戦争体験者

 昭和20年8月15日に日本政府はポツダム宣言を受諾し、実質的に終戦を迎えました。戦後70年近くも経過した現在では、戦争は遠い過去の出来事のように思えてしまうのは仕方がない事なのかも知れませんが、私が幼少の頃も戦争というのは遠い過去の出来事だったという印象があります。しかしよく考えてみますと、私は昭和43年生まれですので、私が生まれる僅か23年前までは戦時中だったことを考えますと、どれだけ戦後の日本の発展が目覚ましかった事かと今更ながら思い知らされます。今から23年前と言えば、平成に入ったばかりで、大阪では花博が開催されたり、巷ではダイヤルQ2などという今でいう出会い系の通話などが流行ったころです。確かに自動車やコンピューターの性能など機械物のスペックが飛躍的に上がっているとしても、我々の生活全般では、戦後からの20年間の発展とは足元にも及びもつかない程度の進歩です。  

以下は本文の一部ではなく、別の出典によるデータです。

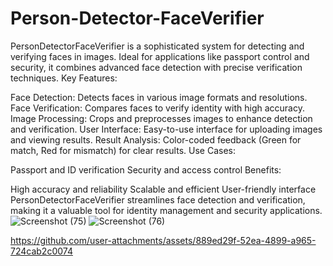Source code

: # Person-Detector-FaceVerifier
PersonDetectorFaceVerifier is a sophisticated system for detecting and verifying faces in images. Ideal for applications like passport control and security, it combines advanced face detection with precise verification techniques.
Key Features:

Face Detection: Detects faces in various image formats and resolutions.
Face Verification: Compares faces to verify identity with high accuracy.
Image Processing: Crops and preprocesses images to enhance detection and verification.
User Interface: Easy-to-use interface for uploading images and viewing results.
Result Analysis: Color-coded feedback (Green for match, Red for mismatch) for clear results.
Use Cases:

Passport and ID verification
Security and access control
Benefits:

High accuracy and reliability
Scalable and efficient
User-friendly interface
PersonDetectorFaceVerifier streamlines face detection and verification, making it a valuable tool for identity management and security applications.
![Screenshot (75)](https://github.com/user-attachments/assets/1683fd7e-0b38-4fe2-af1d-a6a5d6a822c0)
![Screenshot (76)](https://github.com/user-attachments/assets/e64c81be-2260-4756-8bfb-b3040ac95913)


https://github.com/user-attachments/assets/889ed29f-52ea-4899-a965-724cab2c0074

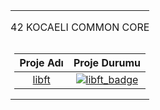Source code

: <table width="100%" align="center">
<tr style="display:flex; justify-content:space-around; paddind:0;">
<td colspan="2" style="padding:0; margin:0; text-align:center;">
	<p align="center">42 KOCAELI COMMON CORE</p>
</td></tr>

<tr style="display:flex; justify-content:space-around; paddind:0;">
<td style="padding:0; margin:0;">

| Proje Adı                         | Proje Durumu                              |
| :-:                               | :-:                                       |
| [libft][libft_tree]               | [![libft_badge]][libft_tree]              |

</td></tr>

[libft_tree]: https://github.com/enes2424/42-Kocaeli-OCAML-Piscine/tree/42-Kocaeli-Libft
[libft_badge]: https://custom-icon-badges.demolab.com/badge/✔%EF%B8%8E%20125%20/%20100-02b331.svg?&style=for-the-badge&color=018f27

</table>

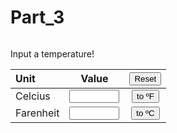 # Part_3
<section> <div class="row"> <form name="myform"> <div class="one-half column"> <p>Input a temperature!</p> <table> <thead> <tr> <th style="text-align:left">Unit</th> <th style="text-align:center">Value</th> <th style="text-align:center"><input type="button" value="Reset" id="reset"></th> </tr> </thead> <tbody> <tr> <td style="text-align:left">Celcius</td> <td style="text-align:center"><input type="number" id="celcius" name="celcius" min="-1000" max="1000" required=""></td> <td style="text-align:center"><input type="button" class="button-primary" onclick="calc(&quot;ctof&quot;)" value="to ºF"></td> </tr> <tr> <td style="text-align:left">Farenheit</td> <td style="text-align:center"><input type="number" id="farenheit" name="farenheit" min="-1000" max="1000" required=""></td> <td style="text-align:center"><input type="button" class="button-primary" onclick="calc(&quot;ftoc&quot;)" value="to ºC"></td> </tr> </tbody> </table> </div> <div class="one-half column"> <br><br> <div id="messages"></div> <br> </div> </form> </div> </section>
<script>const displayResults=(e="",t=0,s=32)=>{document.getElementById("messages").textContent=e,document.forms.myform.elements.celcius.value=t.toFixed(0),document.forms.myform.elements.farenheit.value=s.toFixed(0)};function calc(e){const t="You have to enter a numeric value.";let s={celcius:parseFloat(document.forms.myform.elements.celcius.value),farenheit:parseFloat(document.forms.myform.elements.farenheit.value),tof:()=>1.8*s.celcius+32,toc:()=>5/9*(s.farenheit-32)};"ctof"==e?Number.isNaN(s.celcius)?displayResults(t,NaN,NaN):displayResults("",s.celcius,s.tof()):"ftoc"==e&&(Number.isNaN(s.farenheit)?displayResults(t,NaN,NaN):displayResults("",s.toc(),s.farenheit))}document.getElementById("reset").addEventListener("click",(()=>{displayResults("",0,32)})),displayResults()</script>
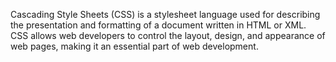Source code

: Cascading Style Sheets (CSS) is a stylesheet language used for describing the presentation and formatting of a document written in HTML or XML. CSS allows web developers to control the layout, design, and appearance of web pages, making it an essential part of web development.

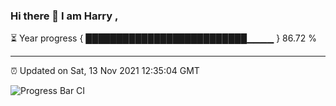 ### Hi there 👋 I am Harry , 

⏳ Year progress { ██████████████████████████▁▁▁▁ } 86.72 %

---

⏰ Updated on Sat, 13 Nov 2021 12:35:04 GMT

![Progress Bar CI](https://github.com/duykhang68/duykhang68/workflows/Progress%20Bar%20CI/badge.svg)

 それはさておき、戦後70年近くも経過した現在においては、戦争体験者の年齢も70歳を超えています。その為、貴重な戦争体験について語ることができる人々が、日に日に減っていき、語り継がれることが困難な状況となってきています。そんな中、先日見ていたTVで、広島の被爆者から若い世代の人たちにその体験を語り継いでもらい、その若い世代がそのまた下の世代に語り継いでいけるような試みがされている特集していました。引き継ぐ若い世代の人たちは、初めは使命感からか、志願して被爆者からの伝承を受けていたようですが、聞いていくうちに、果たして自分達が体験していないことを、体験したように語り継いでいいものなのか、ということを悩んだりされたようです。  
 何れにしても戦争の是が非を語る前に、体験談を正確に語り継ぐという事は、最も重要な事だと思います・・・。